--- Task item ---
Say how many lines in the following data hold the word "matrix". Write nothing but that number.

Document images with source code:
- - - -

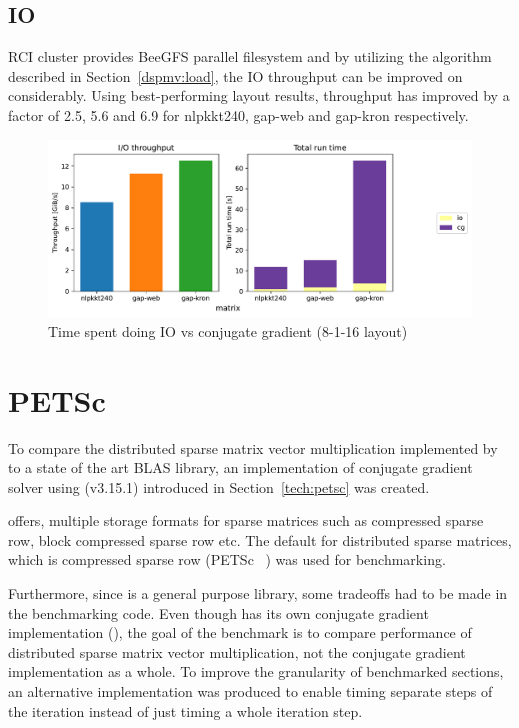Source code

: \documentclass[thesis=M,english]{FITthesis}[2019/12/23]
\begin{document}
\subsection{IO}

RCI cluster provides BeeGFS parallel filesystem and by utilizing the algorithm described in
Section~\ref{dspmv:load}, the IO throughput can be improved on considerably. Using best-performing 
layout results, throughput has improved by a factor of 2.5, 5.6 and 6.9 for nlpkkt240, gap-web
and gap-kron respectively.

\begin{figure}[htp]
    \centering
    \includegraphics[scale=0.5]{static/io_mp.pdf}
    \caption{Time spent doing IO vs conjugate gradient (8-1-16 layout)}
\end{figure}

\section{PETSc}

To compare the distributed sparse matrix vector multiplication implemented by 
to a state of the art BLAS library, an
implementation of conjugate gradient solver using  (v3.15.1) introduced in
Section~\ref{tech:petsc} was created.

 offers,
multiple storage formats for sparse matrices such as compressed sparse row, block compressed
sparse row etc. The default for distributed sparse matrices, which is compressed sparse row
(PETSc ~\cite{petsc-user-ref}) was used for benchmarking.

Furthermore, since  is a general purpose library, some tradeoffs had to be made
in the benchmarking code. Even though  has its own conjugate gradient implementation
(),
the goal of the benchmark is to compare performance of distributed sparse matrix vector
multiplication, not the conjugate gradient implementation as a whole. To improve the granularity
of benchmarked sections, an alternative
implementation was produced to enable timing separate steps of the iteration instead of just
timing a whole iteration step.
\end{document}
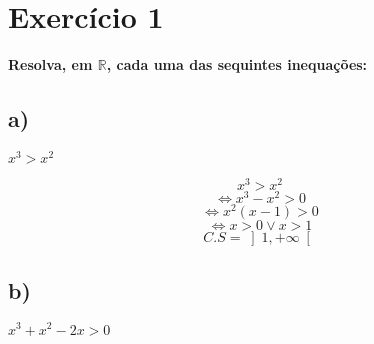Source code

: \documentclass[a4paper]{article}
\begin{document}
	
\section*{Exercício 1}\textbf{Resolva, em $\mathbb{R}$, cada uma das sequintes inequações:}
	\subsection*{a)}\textbf{$x^3>x^2$}
	
	\[x^3>x^2\]
	\[\Leftrightarrow x^3-x^2>0\]
	\[\Leftrightarrow x^2\left(x-1\right)>0\]
	\[\Leftrightarrow x>0 \lor x>1\]
	\[C.S=\left]1,+\infty\right[\]
	
\subsection*{b)}\textbf{$x^3+x^2-2x>0$}
\end{document}
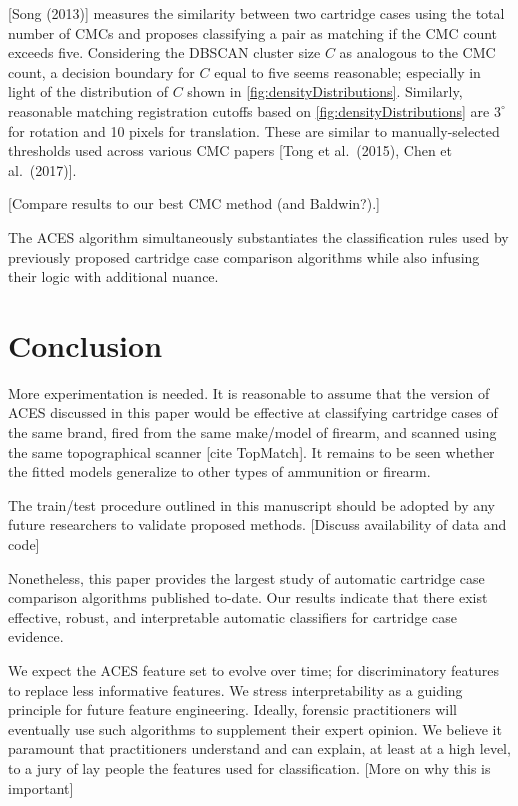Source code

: \documentclass[
]{jdssv}
\begin{document}
{[}Song (2013){]} measures the similarity between two cartridge cases
using the total number of CMCs and proposes classifying a pair as
matching if the CMC count exceeds five. Considering the DBSCAN cluster
size \(C\) as analogous to the CMC count, a decision boundary for \(C\)
equal to five seems reasonable; especially in light of the distribution
of \(C\) shown in \autoref{fig:densityDistributions}. Similarly,
reasonable matching registration cutoffs based on
\autoref{fig:densityDistributions} are \(3^\circ\) for rotation and 10
pixels for translation. These are similar to manually-selected
thresholds used across various CMC papers {[}Tong et al.~(2015), Chen et
al.~(2017){]}.

{[}Compare results to our best CMC method (and Baldwin?).{]}

The ACES algorithm simultaneously substantiates the classification rules
used by previously proposed cartridge case comparison algorithms while
also infusing their logic with additional nuance.

\hypertarget{conclusion}{%
\section{Conclusion}\label{conclusion}}

More experimentation is needed. It is reasonable to assume that the
version of ACES discussed in this paper would be effective at
classifying cartridge cases of the same brand, fired from the same
make/model of firearm, and scanned using the same topographical scanner
{[}cite TopMatch{]}. It remains to be seen whether the fitted models
generalize to other types of ammunition or firearm.

The train/test procedure outlined in this manuscript should be adopted
by any future researchers to validate proposed methods. {[}Discuss
availability of data and code{]}

Nonetheless, this paper provides the largest study of automatic
cartridge case comparison algorithms published to-date. Our results
indicate that there exist effective, robust, and interpretable automatic
classifiers for cartridge case evidence.

We expect the ACES feature set to evolve over time; for discriminatory
features to replace less informative features. We stress
interpretability as a guiding principle for future feature engineering.
Ideally, forensic practitioners will eventually use such algorithms to
supplement their expert opinion. We believe it paramount that
practitioners understand and can explain, at least at a high level, to a
jury of lay people the features used for classification. {[}More on why
this is important{]}
\end{document}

- - - -

--- Output ---
2